Exercise description: The reply should consist of the line containing "Targeted rounds run" and all lines after it in the listing below, reproduced exactly and nothing more.

BEGIN

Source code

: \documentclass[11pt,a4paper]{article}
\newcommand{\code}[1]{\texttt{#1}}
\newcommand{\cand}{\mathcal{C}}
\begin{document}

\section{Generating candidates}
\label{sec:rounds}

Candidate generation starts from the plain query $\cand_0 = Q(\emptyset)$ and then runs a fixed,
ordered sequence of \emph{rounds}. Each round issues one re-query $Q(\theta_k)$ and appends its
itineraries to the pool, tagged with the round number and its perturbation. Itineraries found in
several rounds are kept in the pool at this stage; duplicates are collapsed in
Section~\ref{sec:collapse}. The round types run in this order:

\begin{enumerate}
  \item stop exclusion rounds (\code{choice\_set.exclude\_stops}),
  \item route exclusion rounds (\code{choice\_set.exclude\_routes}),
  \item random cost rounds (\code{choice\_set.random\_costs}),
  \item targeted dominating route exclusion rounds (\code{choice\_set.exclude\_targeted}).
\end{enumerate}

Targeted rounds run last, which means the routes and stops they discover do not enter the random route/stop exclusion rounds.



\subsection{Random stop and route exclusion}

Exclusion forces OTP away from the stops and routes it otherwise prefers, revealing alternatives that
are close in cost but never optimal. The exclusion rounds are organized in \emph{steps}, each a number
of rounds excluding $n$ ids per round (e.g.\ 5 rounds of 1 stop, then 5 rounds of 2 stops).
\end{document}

END

Solution below:
Targeted rounds run last, which means the routes and stops they discover do not enter the random route/stop exclusion rounds.



\subsection{Random stop and route exclusion}

Exclusion forces OTP away from the stops and routes it otherwise prefers, revealing alternatives that
are close in cost but never optimal. The exclusion rounds are organized in \emph{steps}, each a number
of rounds excluding $n$ ids per round (e.g.\ 5 rounds of 1 stop, then 5 rounds of 2 stops).
\end{document}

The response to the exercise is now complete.